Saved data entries
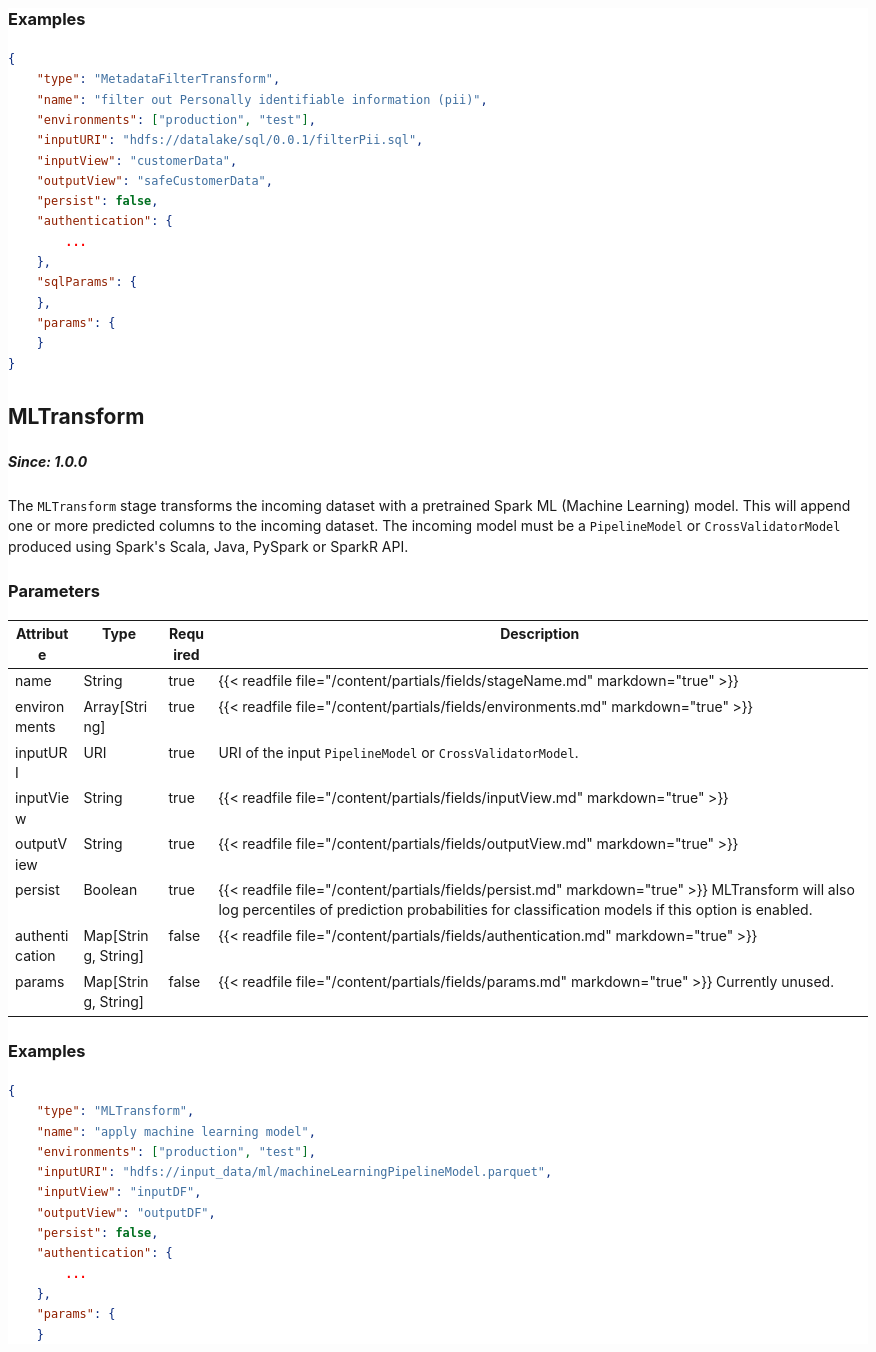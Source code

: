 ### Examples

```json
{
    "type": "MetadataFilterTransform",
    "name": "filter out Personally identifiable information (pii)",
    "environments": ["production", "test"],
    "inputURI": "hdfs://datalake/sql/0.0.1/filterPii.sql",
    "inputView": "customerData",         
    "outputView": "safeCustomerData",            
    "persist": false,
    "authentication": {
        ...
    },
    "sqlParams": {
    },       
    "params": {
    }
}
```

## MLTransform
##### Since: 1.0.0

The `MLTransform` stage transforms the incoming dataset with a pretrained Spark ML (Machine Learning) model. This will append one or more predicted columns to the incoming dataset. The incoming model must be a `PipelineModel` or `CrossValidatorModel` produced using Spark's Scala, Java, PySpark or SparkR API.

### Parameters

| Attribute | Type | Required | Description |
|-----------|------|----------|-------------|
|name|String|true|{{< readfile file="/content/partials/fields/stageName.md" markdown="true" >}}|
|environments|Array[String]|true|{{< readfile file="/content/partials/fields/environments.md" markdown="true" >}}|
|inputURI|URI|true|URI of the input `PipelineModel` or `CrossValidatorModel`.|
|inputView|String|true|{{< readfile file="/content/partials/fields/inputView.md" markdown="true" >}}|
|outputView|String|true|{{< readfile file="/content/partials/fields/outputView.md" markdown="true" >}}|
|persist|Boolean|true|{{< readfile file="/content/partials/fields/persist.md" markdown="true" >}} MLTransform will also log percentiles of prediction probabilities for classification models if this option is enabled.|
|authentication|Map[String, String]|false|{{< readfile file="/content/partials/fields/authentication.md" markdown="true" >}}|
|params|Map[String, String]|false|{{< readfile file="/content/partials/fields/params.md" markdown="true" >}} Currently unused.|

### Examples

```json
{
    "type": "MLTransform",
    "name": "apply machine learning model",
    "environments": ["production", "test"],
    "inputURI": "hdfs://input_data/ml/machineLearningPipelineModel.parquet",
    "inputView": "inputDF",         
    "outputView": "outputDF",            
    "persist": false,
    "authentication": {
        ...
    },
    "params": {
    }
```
==
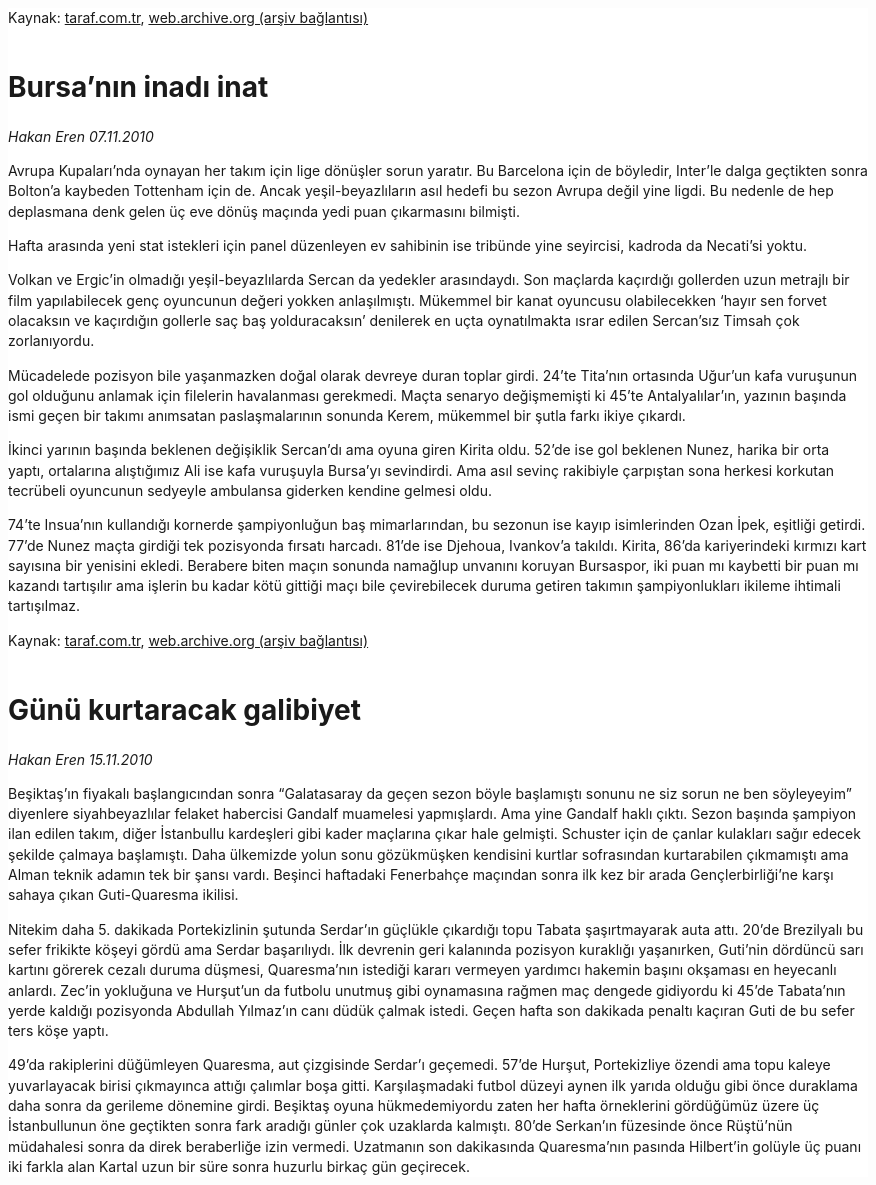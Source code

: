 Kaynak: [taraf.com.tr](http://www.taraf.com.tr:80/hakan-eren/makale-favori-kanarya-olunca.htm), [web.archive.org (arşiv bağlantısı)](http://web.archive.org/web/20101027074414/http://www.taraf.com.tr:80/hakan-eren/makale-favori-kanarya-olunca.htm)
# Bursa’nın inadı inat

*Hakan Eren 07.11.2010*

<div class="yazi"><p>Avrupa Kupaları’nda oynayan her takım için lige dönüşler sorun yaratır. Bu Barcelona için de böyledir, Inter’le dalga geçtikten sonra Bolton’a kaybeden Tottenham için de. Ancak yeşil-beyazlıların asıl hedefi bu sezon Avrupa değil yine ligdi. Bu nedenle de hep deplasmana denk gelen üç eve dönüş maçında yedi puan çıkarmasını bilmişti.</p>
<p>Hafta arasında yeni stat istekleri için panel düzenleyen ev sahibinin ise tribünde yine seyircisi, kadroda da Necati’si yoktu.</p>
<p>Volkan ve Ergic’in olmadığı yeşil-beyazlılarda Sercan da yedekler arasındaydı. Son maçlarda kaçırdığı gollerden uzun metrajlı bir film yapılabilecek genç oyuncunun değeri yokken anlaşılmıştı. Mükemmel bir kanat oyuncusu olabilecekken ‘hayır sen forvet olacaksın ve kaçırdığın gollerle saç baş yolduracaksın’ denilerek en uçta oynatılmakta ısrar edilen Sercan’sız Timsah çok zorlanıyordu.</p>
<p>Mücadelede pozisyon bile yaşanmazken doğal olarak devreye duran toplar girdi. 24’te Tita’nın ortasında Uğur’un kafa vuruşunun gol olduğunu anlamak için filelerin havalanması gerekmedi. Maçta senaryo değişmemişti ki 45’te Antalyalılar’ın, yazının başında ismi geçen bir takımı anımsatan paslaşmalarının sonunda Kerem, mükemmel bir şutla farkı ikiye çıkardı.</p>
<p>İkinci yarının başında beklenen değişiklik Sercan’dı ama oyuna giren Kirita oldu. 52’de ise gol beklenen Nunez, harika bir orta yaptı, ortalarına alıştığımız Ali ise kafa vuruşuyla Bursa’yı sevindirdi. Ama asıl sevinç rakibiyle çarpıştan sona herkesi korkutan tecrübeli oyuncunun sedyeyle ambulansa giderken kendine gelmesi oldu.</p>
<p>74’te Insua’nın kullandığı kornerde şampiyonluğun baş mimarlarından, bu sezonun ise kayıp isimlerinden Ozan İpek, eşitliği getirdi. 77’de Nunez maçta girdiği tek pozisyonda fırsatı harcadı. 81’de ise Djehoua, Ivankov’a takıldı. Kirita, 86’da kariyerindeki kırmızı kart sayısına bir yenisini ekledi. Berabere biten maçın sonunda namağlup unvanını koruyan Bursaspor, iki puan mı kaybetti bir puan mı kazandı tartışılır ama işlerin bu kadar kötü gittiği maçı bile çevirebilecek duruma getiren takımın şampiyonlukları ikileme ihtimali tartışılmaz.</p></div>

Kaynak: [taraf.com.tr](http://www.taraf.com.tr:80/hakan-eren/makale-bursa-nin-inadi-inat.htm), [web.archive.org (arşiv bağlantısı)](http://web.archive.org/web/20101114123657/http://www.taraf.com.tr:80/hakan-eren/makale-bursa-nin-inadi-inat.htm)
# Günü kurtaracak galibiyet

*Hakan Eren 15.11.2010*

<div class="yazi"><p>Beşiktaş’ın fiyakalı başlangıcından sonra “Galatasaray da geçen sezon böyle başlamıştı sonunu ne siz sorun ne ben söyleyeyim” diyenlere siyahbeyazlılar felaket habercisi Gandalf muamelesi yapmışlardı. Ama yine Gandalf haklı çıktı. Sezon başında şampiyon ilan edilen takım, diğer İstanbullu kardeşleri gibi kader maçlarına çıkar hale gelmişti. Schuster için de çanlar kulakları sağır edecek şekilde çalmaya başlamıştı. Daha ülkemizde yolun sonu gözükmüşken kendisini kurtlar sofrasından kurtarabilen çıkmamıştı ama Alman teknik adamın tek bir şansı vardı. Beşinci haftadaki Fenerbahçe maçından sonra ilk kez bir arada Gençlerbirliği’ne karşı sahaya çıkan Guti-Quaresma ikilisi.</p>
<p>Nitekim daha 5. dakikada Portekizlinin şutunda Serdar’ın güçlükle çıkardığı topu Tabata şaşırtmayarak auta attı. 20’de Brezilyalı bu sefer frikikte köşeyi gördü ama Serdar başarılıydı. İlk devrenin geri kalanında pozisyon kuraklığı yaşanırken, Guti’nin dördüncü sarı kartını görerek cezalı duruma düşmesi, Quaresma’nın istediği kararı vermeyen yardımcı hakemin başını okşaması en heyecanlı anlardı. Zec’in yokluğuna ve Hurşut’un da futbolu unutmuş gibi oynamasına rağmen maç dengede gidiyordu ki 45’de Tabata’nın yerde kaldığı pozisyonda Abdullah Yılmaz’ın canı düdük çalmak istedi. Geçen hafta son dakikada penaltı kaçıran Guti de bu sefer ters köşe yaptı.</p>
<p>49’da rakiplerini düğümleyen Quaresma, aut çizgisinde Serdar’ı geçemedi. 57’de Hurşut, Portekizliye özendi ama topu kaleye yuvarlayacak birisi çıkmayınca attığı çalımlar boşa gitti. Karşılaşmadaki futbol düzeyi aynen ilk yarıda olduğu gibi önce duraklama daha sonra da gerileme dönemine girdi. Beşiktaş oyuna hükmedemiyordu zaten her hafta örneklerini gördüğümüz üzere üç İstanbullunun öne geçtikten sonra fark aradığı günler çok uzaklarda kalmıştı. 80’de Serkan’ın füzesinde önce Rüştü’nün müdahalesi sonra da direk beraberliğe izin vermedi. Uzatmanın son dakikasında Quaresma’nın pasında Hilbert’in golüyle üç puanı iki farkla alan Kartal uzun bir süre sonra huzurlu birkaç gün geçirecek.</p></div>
--
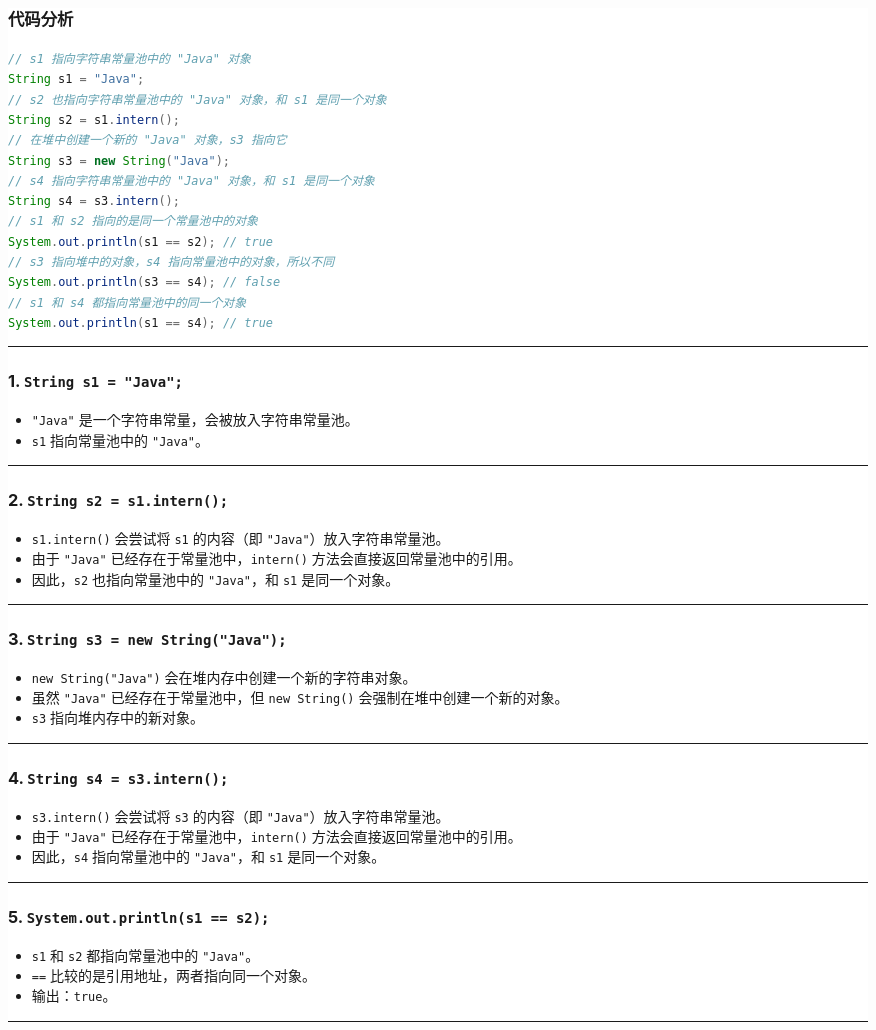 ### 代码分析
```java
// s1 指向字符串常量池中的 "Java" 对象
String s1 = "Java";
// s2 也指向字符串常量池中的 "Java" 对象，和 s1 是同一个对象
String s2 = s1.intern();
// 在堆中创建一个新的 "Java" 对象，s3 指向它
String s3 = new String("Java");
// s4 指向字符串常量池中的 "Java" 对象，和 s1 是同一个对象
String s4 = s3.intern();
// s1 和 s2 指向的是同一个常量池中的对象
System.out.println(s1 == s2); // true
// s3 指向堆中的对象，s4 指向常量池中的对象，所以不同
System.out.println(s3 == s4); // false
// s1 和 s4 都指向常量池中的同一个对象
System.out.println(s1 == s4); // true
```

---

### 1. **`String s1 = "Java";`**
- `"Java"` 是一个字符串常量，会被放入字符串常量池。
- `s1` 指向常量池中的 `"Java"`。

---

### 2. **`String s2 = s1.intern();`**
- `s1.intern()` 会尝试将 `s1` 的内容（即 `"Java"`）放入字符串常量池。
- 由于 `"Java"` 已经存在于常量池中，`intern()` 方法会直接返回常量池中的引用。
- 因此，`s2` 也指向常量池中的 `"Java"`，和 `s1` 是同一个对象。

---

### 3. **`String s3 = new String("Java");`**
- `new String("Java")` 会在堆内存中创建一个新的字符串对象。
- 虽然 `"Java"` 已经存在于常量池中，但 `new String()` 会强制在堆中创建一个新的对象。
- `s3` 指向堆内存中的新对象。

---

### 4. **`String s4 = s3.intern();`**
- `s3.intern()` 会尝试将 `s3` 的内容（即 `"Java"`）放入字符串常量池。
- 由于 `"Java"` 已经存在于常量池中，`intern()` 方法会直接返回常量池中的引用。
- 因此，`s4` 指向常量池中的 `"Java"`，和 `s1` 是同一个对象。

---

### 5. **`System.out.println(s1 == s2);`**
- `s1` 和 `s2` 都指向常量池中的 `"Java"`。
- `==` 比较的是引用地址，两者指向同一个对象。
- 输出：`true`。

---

● **ABOUT THIS TASK**: Considering the entries above, how many lines contain "archive"? Give that number with nothing else.

● **SOLUTION TO THE EXERCISE**: 2